Le Cordon Bleu Institute of Culinary Arts in Pittsburgh
- Type: Private
- Active: 1986–2012
- President: William Hunt
- Location: Pittsburgh, Pennsylvania, USA
- Website: www.chefs.edu/pittsburgh

= Le Cordon Bleu Institute of Culinary Arts in Pittsburgh =

Cook school in Pittsburgh, Pennsylvania

Le Cordon Bleu (LCB) Institute of Culinary Arts in Pittsburgh was a cooking school in Pittsburgh, Pennsylvania, operating from 1986 to 2012. The institute offered a variety of specialized culinary degrees.

== History ==
LCB Pittsburgh was originally instituted as a branch campus of The Sawyer School. The Pennsylvania Institute of Culinary Arts obtained the campus in 1990 and subsequently earned an independent accreditation by the Accrediting Commission of Career Schools and Colleges. In early 2002, Pennsylvania Culinary Institute became a partner with the Le Cordon Bleu Schools in North America in order to offer Le Cordon Bleu culinary programs.

==Programs==
LCB Pittsburgh had four culinary areas of study:
- Le Cordon Bleu Culinary Arts
- Le Cordon Bleu Pâtisserie & Baking
- Le Cordon Bleu Hospitality and Restaurant Management
- Le Cordon Bleu Culinary Techniques

LCB Pittsburgh awarded Associate of Specialized Technology degrees in the first three programs and a diploma in Le Cordon Bleu Culinary Techniques.

== Campus ==
LCB Pittsburgh provided industry-style kitchens for student training.
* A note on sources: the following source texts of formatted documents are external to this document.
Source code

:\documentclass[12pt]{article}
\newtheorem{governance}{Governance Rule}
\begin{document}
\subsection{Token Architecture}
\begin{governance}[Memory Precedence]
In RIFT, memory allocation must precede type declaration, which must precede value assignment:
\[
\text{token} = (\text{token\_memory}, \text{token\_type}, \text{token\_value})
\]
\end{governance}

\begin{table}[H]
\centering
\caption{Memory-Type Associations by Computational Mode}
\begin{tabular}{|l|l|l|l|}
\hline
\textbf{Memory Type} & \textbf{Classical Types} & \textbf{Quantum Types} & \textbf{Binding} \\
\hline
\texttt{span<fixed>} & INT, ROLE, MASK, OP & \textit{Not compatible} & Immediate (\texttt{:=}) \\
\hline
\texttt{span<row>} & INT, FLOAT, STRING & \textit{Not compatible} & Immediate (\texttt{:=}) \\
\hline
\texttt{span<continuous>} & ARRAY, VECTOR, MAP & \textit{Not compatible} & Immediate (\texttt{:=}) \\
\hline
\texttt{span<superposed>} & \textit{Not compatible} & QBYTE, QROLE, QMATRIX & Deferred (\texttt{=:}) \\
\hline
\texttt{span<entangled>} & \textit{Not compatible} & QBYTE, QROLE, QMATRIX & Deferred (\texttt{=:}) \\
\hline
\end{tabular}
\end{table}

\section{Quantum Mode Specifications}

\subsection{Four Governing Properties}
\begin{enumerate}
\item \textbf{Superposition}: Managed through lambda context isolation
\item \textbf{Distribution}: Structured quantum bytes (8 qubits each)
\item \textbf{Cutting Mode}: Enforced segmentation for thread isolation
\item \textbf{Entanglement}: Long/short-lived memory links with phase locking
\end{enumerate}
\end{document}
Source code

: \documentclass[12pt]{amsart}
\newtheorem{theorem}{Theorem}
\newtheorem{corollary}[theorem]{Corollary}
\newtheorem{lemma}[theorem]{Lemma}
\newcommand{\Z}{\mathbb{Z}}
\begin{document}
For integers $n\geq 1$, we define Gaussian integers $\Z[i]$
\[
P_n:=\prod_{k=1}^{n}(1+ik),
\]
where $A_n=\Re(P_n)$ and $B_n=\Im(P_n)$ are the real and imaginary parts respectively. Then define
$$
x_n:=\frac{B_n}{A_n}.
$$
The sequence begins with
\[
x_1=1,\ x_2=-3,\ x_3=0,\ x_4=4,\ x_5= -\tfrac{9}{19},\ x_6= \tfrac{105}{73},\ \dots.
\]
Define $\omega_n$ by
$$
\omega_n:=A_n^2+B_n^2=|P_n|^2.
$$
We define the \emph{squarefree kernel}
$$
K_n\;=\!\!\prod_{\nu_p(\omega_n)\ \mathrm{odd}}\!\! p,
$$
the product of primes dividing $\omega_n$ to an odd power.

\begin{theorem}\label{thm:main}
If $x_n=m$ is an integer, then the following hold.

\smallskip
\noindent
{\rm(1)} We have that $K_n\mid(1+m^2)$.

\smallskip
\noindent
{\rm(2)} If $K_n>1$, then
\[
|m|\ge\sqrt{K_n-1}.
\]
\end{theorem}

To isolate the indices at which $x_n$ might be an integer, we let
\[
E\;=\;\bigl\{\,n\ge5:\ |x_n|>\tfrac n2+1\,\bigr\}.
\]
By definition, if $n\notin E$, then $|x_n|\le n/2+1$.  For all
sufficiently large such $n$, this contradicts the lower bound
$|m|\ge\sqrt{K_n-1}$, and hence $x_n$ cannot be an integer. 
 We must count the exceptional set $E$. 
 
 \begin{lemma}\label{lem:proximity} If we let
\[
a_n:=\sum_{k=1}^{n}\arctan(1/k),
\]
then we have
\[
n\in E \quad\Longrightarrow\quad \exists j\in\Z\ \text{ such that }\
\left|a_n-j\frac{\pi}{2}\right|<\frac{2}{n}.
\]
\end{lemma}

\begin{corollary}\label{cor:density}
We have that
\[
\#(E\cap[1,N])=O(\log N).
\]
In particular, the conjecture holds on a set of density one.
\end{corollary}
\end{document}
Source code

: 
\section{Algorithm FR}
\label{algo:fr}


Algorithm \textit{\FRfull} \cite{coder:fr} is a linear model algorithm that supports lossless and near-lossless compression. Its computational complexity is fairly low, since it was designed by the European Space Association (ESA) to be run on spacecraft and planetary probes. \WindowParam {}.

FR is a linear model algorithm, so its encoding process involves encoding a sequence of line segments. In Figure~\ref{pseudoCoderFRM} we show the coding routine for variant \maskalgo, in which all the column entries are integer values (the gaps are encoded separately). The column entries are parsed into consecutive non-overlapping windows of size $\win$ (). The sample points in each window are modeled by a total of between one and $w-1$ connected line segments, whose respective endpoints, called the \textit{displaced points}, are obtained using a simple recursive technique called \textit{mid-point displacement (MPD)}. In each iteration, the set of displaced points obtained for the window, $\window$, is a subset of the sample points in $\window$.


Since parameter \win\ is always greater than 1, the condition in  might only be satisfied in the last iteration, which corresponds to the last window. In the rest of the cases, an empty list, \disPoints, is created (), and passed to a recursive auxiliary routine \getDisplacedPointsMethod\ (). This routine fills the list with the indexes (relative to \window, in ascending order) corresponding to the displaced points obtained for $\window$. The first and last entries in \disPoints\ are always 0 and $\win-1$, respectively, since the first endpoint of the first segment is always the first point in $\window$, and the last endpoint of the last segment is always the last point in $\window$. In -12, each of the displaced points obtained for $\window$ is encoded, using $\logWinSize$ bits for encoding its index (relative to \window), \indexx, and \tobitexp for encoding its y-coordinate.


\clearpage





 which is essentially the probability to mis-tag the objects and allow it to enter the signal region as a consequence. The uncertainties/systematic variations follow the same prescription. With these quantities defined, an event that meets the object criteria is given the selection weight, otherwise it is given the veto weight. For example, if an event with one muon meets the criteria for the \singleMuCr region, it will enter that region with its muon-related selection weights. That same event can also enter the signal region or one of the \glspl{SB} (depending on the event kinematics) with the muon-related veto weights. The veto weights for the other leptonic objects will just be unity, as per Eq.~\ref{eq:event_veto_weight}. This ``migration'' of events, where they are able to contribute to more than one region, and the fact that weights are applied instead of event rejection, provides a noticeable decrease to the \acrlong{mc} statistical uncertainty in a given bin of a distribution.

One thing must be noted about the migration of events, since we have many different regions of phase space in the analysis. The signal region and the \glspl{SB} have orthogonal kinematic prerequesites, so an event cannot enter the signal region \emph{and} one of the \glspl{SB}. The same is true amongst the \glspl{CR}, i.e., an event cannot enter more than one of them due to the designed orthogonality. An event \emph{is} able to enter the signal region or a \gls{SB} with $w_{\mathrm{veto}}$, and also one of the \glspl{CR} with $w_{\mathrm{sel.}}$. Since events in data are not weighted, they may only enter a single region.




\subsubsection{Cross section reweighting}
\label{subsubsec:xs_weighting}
The facilities included a skill development kitchen; a stock, soup and sauce kitchen; a meat and poultry kitchen; a seafood/charcuterie kitchen; a pastry kitchen; a garde manger/classical/international cuisine kitchen; and multipurpose kitchens. The pâtisserie and baking kitchens included an American-style bakery kitchen, artisan bread kitchen, European-style pastry kitchen, cold and frozen dessert specialty kitchen, and a chocolate, candy and artistic sculpturing kitchen.

==Closing==
On January 18, 2011, LCB Pittsburgh announced that it would no longer be accepting students, as the school was to close. The closure was the result of a combination of events, including the end of the school's lease and political pressure by the Obama administration and Senate Democrats on Career Education Corporation as a for-profit school. (The Department of Education's proposed "gainful employment" rule would deny federal funding to schools with graduates facing high proportions of debt related to their expected salaries.) Current students were allowed to finish their programs before the school closed its doors at the end of 2012.